◆ Your task ◆
Could you write out, word for word, only the lines from the one containing "#### **_05. Planning:_**" through the last line of the data below?

[Dataset entries]

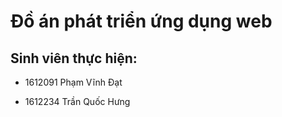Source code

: # Đồ án phát triển ứng dụng web

## Sinh viên thực hiện:

* 1612091 Phạm Vĩnh Đạt

* 1612234 Trần Quốc Hưng
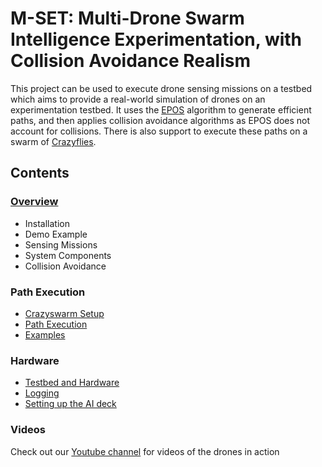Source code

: 

# M-SET: Multi-Drone Swarm Intelligence Experimentation, with Collision Avoidance Realism
This project can be used to execute drone sensing missions on a testbed which aims to provide a real-world simulation of drones on an experimentation testbed. It uses the [EPOS](https://github.com/epournaras/EPOS) algorithm to generate efficient paths, and then applies collision avoidance algorithms as EPOS does not account for collisions. There is also support to execute these paths on a swarm of [Crazyflies](https://www.bitcraze.io/products/crazyflie-2-1/).

## Contents

### [Overview](https://github.com/TDI-Lab/M-SET-Documentation/blob/main/Overview.md) 
* Installation
* Demo Example
* Sensing Missions
* System Components
* Collision Avoidance

### Path Execution
* [Crazyswarm Setup](https://github.com/TDI-Lab/M-SET-Documentation/blob/main/Crazyswarm%20Setup.md)
* [Path Execution](https://github.com/TDI-Lab/M-SET-Documentation/blob/main/Path%20Execution.md)
* [Examples](https://github.com/TDI-Lab/M-SET-Documentation/blob/main/Path%20Execution%20Examples.md)

### Hardware
* [Testbed and Hardware](https://github.com/TDI-Lab/M-SET-Documentation/blob/main/Testbed.md)
* [Logging](https://github.com/TDI-Lab/M-SET-Documentation/blob/main/Logging.md)
* [Setting up the AI deck](https://github.com/TDI-Lab/M-SET-Documentation/blob/main/Setting-up-the-AIdeck.md)

### Videos
Check out our [Youtube channel](https://www.youtube.com/@EPOSwithDronesCDCA/featured) for videos of the drones in action
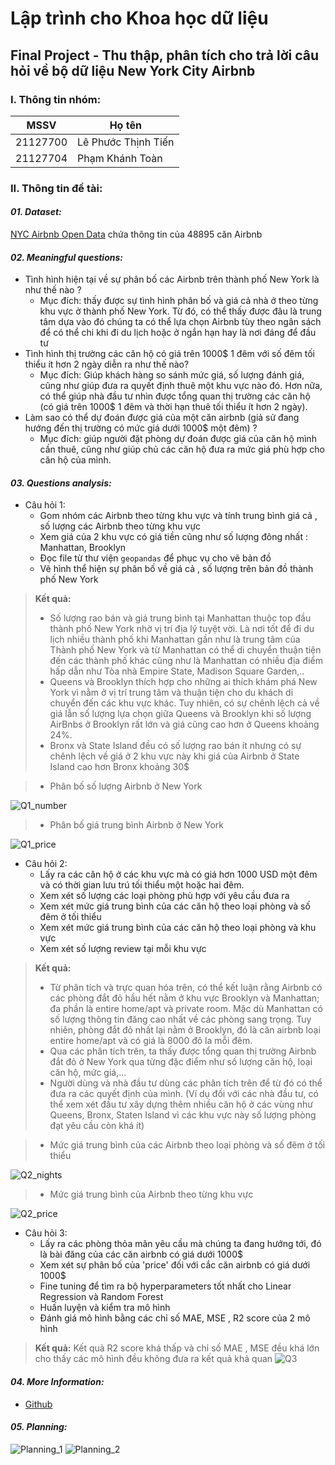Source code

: # Lập trình cho Khoa học dữ liệu 
## Final Project - Thu thập, phân tích cho trả lời câu hỏi về bộ dữ liệu New York City Airbnb 
### I. Thông tin nhóm:

MSSV|Họ tên
-|-
21127700|Lê Phước Thịnh Tiến
21127704|Phạm Khánh Toàn
### II. Thông tin đề tài:
#### **_01. Dataset:_**
[NYC Airbnb Open Data](https://www.kaggle.com/datasets/dgomonov/new-york-city-airbnb-open-data) chứa thông tin của 48895 căn Airbnb 

#### **_02. Meaningful questions:_**
- Tình hình hiện tại về sự phân bố các Airbnb trên thành phố New York là như thế nào ? 
  - Mục đích: thấy được sự tình hình phân bố và giá cả nhà ở theo từng khu vực ở thành phố New York. Từ đó, có thể thấy được đâu là trung tâm dựa vào đó chúng ta có thể lựa chọn Airbnb tùy theo ngân sách để có thể chi khi đi du lịch hoặc ở ngắn hạn hay là nơi đáng để đầu tư 
- Tình hình thị trường các căn hộ có giá trên 1000$ 1 đêm với số đêm tối thiểu ít hơn 2 ngày diễn ra như thế nào?
  - Mục đích: Giúp khách hàng so sánh mức giá, số lượng đánh giá, cũng như giúp đưa ra quyết định thuê một khu vực nào đó. Hơn nữa, có thể giúp nhà đầu tư nhìn được tổng quan thị trường các căn hộ (có giá trên 1000$ 1 đêm và thời hạn thuê tối thiểu ít hơn 2 ngày).
- Làm sao có thể dự đoán được giá của một căn airbnb (giả sử đang hướng đến thị trường có mức giá dưới 1000$ một đêm) ?
  - Mục đích: giúp người đặt phòng dự đoán được giá của căn hộ mình cần thuê, cũng như giúp chủ các căn hộ đưa ra mức giá phù hợp cho căn hộ của mình.

#### **_03. Questions analysis:_**
- Câu hỏi 1:
    - Gom nhóm các Airbnb theo từng khu vực và tính trung bình giá cả , số lượng các Airbnb theo từng khu vực
    - Xem giá của 2 khu vực có giá tiền cũng như số lượng đông nhất : Manhattan, Brooklyn
    - Đọc file từ thư viện `geopandas` để phục vụ cho vẽ bản đồ
    - Vẽ hình thể hiện sự phân bố về giá cả , số lượng trên bản đồ thành phố New York

> **Kết quả:** 
> - Số lượng rao bán và giá trung bình tại Manhattan thuộc top đầu thành phố New York nhờ vị trí địa lý tuyệt vời. Là nơi tốt để đi du lịch nhiều thành phố khi Manhattan gần như  là trung tâm của Thành phố New York và từ Manhattan có thể di chuyển thuận tiện đến các thành phố khác cũng như là Manhattan có nhiều địa điểm hấp dẫn như Tòa nhà Empire State, Madison Square Garden,..
> - Queens và Brooklyn thích hợp cho những ai thích khám phá New York vì nằm ở vị trí trung tâm và thuận tiện cho du khách di chuyển đến các khu vực khác. Tuy nhiên, có sự chênh lệch cả về giá lẫn số lượng lựa chọn giữa Queens và Brooklyn khi số lượng AirBnbs ở Brooklyn rất lớn và giá cũng cao hơn ở Queens khoảng 24%.
> - Bronx và State Island đều có số lượng rao bán ít nhưng có sự chênh lệch về giá ở 2 khu vực này khi giá của Airbnb ở State Island cao hơn Bronx khoảng 30$

> - Phân bố số lượng Airbnb ở New York 

![Q1_number](./Project/Image/q1_number.png)

> - Phân bố giá trung bình Airbnb ở New York 

![Q1_price](./Project/Image/q1_price.png)

- Câu hỏi 2:
  - Lấy ra các căn hộ ở các khu vực mà có giá hơn 1000 USD một đêm và có thời gian lưu trú tối thiểu một hoặc hai đêm.
  - Xem xét số lượng các loại phòng phù hợp với yêu cầu đưa ra
  - Xem xét mức giá trung bình của các căn hộ theo loại phòng và số đêm ở tối thiểu
  - Xem xét mức giá trung bình của các căn hộ theo loại phòng và khu vực
  - Xem xét số lượng review tại mỗi khu vực

> **Kết quả:**
> - Từ phân tích và trực quan hóa trên, có thể kết luận rằng Airbnb có các phòng đắt đỏ hầu hết nằm ở khu vực Brooklyn và Manhattan; đa phần là entire home/apt và private room. Mặc dù Manhattan có số lượng thông tin đăng cao nhất về các phòng sang trọng. Tuy nhiên, phòng đắt đỏ nhất lại nằm ở Brooklyn, đó là căn airbnb loại entire home/apt và có giá là 8000 đô la mỗi đêm.
> - Qua các phân tích trên, ta thấy được tổng quan thị trường Airbnb đắt đỏ ở New York qua từng đặc điểm như số lượng căn hộ, loại căn hộ, mức giá,...
> - Người dùng và nhà đầu tư dùng các phân tích trên để từ đó có thể đưa ra các quyết định của mình. (Ví dụ đối với các nhà đầu tư, có thể xem xét đầu tư xây dựng thêm nhiều căn hộ ở các vùng như Queens, Bronx, Staten Island vì các khu vực này số lượng phòng đạt yêu cầu còn khá ít)

> - Mức giá trung bình của các Airbnb theo loại phòng và số đêm ở tối thiểu

![Q2_nights](./Project/Image/q2_nights.png)

> - Mức giá trung bình của Airbnb theo từng khu vực

![Q2_price](./Project/Image/q2_price.png)

- Câu hỏi 3:
  - Lấy ra các phòng thỏa mãn yêu cầu mà chúng ta đang hướng tới, đó là bài đăng của các căn airbnb có giá dưới 1000$
  - Xem xét sự phân bố của 'price' đối với cắc căn airbnb có giá dưới 1000$
  - Fine tuning để tìm ra bộ hyperparameters tốt nhất cho Linear Regression và Random Forest
  - Huấn luyện và kiểm tra mô hình 
  - Đánh giá mô hình bằng các chỉ số MAE, MSE , R2 score của 2 mô hình 

> **Kết quả:** Kết quả R2 score khá thấp và chỉ số MAE , MSE đều khá lớn cho thấy các mô hình đều không đưa ra kết quả khả quan 
![Q3](./Project/Image/q3.png)

#### **_04. More Information:_**
- [Github](https://github.com/Gabien21/CSC17104_P4DS_final_project)

#### **_05. Planning:_**
![Planning_1](./Project/Image/planning1.png)
![Planning_2](./Project/Image/planning2.png)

◆ Response below ◆
#### **_05. Planning:_**
![Planning_1](./Project/Image/planning1.png)
![Planning_2](./Project/Image/planning2.png)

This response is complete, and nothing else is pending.